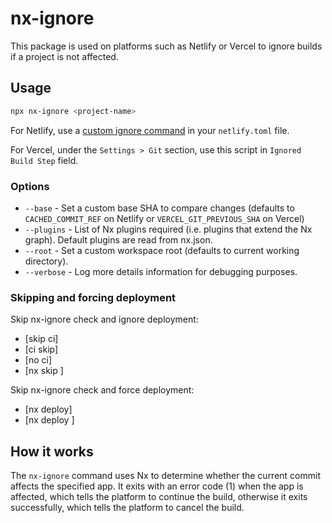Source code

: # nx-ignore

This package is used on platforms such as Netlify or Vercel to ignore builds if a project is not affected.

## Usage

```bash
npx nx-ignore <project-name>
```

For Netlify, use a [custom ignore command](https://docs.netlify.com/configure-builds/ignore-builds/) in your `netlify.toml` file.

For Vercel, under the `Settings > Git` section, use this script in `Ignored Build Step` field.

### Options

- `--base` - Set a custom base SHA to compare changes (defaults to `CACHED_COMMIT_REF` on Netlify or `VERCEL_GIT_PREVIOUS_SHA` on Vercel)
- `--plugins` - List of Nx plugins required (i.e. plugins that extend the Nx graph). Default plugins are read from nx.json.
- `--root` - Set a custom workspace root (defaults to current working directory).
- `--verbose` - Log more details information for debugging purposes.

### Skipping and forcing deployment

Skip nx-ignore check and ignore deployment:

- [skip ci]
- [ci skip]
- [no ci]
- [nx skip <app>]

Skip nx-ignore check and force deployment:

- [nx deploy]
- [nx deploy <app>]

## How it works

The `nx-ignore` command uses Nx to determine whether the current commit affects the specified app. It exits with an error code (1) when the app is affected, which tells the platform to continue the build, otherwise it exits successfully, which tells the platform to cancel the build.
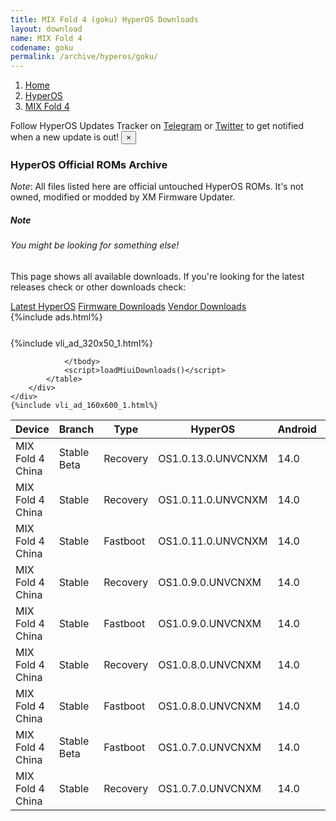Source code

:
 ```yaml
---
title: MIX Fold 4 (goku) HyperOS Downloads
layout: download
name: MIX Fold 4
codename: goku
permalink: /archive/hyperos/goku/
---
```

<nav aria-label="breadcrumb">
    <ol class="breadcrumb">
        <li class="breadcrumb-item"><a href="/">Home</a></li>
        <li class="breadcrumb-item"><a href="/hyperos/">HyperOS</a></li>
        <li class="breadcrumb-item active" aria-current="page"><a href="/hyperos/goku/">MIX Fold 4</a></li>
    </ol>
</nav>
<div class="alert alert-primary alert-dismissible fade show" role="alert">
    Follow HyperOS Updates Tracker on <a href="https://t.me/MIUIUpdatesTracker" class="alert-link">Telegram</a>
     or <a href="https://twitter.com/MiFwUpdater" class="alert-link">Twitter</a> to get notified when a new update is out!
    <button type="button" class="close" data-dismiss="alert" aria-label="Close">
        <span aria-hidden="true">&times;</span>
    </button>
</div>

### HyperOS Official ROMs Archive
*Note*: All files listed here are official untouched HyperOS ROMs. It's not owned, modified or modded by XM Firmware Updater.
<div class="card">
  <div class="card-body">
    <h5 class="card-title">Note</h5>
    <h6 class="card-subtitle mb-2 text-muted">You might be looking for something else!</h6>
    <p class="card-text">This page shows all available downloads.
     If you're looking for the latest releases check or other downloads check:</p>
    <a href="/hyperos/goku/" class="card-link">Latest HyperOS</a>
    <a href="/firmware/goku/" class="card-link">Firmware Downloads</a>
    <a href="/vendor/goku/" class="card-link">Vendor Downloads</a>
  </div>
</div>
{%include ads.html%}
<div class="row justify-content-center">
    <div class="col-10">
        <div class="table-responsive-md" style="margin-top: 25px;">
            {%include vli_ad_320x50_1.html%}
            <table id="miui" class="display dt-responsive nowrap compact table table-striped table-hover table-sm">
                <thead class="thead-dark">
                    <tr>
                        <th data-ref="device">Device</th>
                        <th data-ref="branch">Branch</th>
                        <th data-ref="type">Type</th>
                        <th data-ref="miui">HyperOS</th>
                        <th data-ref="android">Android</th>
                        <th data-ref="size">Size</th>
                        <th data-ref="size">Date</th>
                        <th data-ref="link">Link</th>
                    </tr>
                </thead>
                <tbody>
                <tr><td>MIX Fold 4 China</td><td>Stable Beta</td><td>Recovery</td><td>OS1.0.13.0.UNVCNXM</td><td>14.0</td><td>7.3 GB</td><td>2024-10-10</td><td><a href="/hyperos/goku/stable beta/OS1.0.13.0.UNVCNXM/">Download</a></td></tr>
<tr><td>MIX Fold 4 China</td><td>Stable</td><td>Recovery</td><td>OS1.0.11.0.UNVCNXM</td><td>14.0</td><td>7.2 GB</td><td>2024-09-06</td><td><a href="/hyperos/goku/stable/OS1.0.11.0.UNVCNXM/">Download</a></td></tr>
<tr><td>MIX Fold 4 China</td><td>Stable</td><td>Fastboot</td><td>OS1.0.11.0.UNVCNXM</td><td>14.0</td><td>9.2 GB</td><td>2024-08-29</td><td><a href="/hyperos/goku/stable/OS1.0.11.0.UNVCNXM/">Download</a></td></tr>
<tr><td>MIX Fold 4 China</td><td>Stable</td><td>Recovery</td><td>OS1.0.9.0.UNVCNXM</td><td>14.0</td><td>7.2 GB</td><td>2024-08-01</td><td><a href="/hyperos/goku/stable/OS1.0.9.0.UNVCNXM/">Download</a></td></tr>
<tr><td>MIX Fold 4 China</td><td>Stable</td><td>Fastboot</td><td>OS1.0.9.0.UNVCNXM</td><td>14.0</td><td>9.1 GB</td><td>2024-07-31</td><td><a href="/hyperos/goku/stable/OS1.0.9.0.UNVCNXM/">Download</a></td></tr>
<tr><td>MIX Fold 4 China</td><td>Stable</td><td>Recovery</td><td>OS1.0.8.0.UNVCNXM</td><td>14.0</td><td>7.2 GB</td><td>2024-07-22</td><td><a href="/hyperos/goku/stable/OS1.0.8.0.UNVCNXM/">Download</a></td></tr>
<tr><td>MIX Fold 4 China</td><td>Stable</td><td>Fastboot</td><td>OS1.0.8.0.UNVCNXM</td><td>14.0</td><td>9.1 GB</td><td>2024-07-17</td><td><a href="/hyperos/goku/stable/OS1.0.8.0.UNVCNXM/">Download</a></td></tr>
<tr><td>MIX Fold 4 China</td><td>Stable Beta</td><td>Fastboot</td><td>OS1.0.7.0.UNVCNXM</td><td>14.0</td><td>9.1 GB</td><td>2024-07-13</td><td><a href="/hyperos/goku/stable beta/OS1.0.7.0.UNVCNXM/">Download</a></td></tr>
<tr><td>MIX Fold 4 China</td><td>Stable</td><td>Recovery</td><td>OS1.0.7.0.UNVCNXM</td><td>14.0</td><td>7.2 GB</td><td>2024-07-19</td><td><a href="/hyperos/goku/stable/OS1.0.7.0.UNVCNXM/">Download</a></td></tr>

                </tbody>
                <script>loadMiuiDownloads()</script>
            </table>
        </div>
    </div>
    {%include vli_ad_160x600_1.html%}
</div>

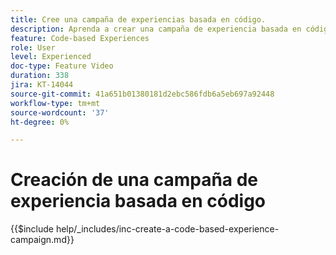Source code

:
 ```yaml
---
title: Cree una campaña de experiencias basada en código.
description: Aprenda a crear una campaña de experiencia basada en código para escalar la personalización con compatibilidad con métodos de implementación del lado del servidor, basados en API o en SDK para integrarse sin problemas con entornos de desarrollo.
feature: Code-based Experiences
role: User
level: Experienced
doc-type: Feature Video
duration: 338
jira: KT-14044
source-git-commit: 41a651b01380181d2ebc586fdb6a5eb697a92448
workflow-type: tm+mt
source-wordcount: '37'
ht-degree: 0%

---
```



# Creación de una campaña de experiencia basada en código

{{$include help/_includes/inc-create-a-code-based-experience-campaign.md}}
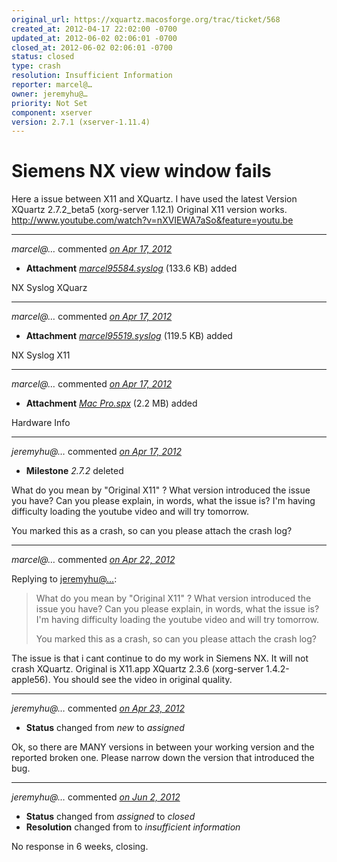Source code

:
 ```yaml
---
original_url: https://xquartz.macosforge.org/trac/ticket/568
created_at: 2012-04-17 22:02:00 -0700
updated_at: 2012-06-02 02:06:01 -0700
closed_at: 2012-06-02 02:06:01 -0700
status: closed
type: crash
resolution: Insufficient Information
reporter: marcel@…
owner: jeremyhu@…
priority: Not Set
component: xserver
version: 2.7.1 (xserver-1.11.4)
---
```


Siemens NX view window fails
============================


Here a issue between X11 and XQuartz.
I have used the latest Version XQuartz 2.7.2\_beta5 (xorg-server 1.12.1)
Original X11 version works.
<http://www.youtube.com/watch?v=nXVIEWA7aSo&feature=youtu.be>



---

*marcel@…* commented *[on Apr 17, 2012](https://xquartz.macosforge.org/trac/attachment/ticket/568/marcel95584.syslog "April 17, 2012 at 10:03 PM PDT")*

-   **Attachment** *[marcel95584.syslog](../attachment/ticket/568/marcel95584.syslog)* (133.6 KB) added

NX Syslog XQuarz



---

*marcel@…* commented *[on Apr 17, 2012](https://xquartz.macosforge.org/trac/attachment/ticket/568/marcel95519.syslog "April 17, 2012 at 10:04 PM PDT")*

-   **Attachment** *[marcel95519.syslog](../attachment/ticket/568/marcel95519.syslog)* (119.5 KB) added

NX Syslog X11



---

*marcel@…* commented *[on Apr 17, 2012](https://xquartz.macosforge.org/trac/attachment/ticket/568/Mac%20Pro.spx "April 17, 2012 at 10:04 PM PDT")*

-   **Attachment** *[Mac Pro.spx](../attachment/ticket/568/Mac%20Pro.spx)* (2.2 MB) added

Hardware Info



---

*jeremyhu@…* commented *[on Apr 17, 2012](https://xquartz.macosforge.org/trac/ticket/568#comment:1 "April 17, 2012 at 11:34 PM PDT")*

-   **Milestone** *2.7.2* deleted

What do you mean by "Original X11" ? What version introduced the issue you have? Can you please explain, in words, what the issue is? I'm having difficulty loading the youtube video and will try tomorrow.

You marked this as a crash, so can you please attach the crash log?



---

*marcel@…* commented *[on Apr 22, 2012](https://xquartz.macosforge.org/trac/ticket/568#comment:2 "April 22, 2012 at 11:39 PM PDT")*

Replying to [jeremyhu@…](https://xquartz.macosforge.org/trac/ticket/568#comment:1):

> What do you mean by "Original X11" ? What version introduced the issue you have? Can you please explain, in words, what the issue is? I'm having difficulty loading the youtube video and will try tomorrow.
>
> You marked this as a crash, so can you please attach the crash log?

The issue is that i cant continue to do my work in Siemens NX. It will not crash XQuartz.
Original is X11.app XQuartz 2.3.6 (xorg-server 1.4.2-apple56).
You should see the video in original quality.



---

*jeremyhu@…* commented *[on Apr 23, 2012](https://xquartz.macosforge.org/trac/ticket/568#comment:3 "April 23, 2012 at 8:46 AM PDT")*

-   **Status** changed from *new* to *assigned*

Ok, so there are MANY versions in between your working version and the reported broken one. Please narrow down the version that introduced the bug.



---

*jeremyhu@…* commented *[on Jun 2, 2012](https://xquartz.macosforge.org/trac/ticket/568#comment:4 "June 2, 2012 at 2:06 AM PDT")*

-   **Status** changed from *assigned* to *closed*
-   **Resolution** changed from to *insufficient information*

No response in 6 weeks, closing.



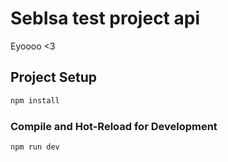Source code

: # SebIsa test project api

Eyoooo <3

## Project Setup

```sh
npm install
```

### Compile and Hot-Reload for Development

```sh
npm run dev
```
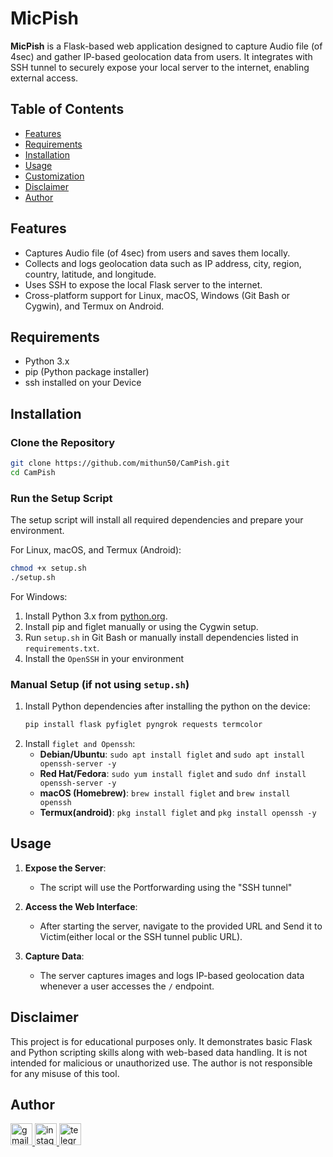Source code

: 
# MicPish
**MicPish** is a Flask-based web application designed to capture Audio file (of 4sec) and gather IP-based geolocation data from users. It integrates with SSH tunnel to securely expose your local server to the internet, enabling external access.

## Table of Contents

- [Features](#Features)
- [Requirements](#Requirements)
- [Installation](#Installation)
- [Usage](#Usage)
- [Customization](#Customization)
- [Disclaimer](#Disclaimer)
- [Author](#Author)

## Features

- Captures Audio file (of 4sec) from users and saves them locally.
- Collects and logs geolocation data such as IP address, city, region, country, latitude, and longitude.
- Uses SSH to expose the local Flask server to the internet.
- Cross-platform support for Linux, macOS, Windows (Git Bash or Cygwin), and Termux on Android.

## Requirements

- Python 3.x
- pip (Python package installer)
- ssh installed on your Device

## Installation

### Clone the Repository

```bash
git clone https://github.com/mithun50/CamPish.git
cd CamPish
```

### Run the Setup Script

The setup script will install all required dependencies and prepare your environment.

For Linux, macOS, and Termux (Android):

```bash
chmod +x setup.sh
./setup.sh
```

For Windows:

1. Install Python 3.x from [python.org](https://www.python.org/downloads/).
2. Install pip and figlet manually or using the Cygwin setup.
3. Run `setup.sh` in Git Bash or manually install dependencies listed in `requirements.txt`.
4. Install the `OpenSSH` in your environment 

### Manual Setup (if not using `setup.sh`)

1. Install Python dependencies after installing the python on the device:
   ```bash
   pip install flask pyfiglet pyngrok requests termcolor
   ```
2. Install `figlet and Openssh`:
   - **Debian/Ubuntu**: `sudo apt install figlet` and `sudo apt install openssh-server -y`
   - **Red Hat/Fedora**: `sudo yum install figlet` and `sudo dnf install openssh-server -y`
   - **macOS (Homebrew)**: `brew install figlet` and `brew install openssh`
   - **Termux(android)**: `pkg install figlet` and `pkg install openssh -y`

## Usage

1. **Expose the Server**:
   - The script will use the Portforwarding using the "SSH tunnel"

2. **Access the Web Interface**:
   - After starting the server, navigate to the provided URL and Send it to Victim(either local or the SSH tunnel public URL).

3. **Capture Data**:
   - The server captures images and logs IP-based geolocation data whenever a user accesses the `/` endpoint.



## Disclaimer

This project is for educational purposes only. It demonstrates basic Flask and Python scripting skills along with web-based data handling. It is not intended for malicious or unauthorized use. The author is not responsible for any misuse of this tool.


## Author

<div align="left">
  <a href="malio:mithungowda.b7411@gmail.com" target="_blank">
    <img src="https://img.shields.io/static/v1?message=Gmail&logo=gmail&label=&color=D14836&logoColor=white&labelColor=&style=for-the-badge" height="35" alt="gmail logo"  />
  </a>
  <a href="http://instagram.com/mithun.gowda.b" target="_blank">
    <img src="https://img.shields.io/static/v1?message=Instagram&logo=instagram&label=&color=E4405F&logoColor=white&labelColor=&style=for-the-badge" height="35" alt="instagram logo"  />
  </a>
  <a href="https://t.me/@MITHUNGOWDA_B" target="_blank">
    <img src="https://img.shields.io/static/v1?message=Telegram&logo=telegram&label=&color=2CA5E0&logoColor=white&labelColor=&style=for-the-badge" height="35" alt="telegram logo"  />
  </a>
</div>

__Problem to work on__
The answer must be a single number: how many lines of the data hold the word "logs".

__Expected output__
2